Dataset entries:
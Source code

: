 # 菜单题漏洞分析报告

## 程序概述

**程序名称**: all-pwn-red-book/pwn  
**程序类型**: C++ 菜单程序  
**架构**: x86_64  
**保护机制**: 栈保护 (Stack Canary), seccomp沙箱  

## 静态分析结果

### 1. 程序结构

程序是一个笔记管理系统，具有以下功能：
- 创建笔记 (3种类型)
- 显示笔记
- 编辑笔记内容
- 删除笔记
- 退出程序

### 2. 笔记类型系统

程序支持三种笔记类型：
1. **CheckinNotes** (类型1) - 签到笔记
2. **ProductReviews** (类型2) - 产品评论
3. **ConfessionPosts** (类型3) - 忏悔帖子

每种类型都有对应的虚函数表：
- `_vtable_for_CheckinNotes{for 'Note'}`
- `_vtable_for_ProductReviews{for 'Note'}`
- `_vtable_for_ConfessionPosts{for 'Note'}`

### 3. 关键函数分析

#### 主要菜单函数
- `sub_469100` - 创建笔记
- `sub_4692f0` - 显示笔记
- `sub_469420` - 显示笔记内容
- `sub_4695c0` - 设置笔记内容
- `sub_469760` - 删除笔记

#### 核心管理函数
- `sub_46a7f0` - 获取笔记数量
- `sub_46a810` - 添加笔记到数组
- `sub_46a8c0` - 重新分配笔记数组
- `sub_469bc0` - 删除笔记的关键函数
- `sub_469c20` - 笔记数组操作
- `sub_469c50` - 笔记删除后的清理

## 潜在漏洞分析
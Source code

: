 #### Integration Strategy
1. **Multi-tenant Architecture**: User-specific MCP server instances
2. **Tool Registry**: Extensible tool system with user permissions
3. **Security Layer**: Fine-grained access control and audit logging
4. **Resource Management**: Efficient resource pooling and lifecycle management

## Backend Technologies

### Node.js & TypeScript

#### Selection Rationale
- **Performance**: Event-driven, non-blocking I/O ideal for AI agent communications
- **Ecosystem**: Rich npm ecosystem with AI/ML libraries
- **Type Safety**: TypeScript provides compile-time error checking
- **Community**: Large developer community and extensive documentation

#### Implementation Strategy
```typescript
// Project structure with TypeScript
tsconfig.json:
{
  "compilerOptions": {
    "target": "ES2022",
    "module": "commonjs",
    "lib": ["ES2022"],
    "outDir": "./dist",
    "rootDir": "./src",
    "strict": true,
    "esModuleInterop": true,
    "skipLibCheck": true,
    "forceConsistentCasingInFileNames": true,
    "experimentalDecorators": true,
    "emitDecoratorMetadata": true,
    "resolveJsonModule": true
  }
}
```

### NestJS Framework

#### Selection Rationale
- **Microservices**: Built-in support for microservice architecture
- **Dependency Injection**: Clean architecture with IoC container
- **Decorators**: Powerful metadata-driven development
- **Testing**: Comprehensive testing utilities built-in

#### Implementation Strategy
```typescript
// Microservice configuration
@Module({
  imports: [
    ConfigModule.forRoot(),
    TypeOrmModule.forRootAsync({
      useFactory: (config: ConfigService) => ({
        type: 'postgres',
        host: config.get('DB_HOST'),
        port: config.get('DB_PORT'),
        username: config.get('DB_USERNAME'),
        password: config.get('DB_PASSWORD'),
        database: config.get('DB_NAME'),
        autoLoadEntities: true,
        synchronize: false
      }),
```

▶ TASK REQUIREMENTS
Return, word for word, the lines from the one containing "- **Testing**: Comprehensive" through the end of the data above, both ends included, and nothing else.

▶ SOLUTION
- **Testing**: Comprehensive testing utilities built-in

#### Implementation Strategy
```typescript
// Microservice configuration
@Module({
  imports: [
    ConfigModule.forRoot(),
    TypeOrmModule.forRootAsync({
      useFactory: (config: ConfigService) => ({
        type: 'postgres',
        host: config.get('DB_HOST'),
        port: config.get('DB_PORT'),
        username: config.get('DB_USERNAME'),
        password: config.get('DB_PASSWORD'),
        database: config.get('DB_NAME'),
        autoLoadEntities: true,
        synchronize: false
      }),
```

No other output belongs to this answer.